## Instructions for the task
Scan the entries for lines with the word "contains" and copy those lines.

***** Material provided

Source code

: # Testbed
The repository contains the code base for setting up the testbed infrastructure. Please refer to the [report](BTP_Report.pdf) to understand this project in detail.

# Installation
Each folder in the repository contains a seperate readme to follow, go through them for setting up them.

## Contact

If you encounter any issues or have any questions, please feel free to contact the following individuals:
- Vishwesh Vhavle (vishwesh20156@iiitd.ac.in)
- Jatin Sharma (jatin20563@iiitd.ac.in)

**********

## Task response
The repository contains the code base for setting up the testbed infrastructure. Please refer to the [report](BTP_Report.pdf) to understand this project in detail.
Each folder in the repository contains a seperate readme to follow, go through them for setting up them.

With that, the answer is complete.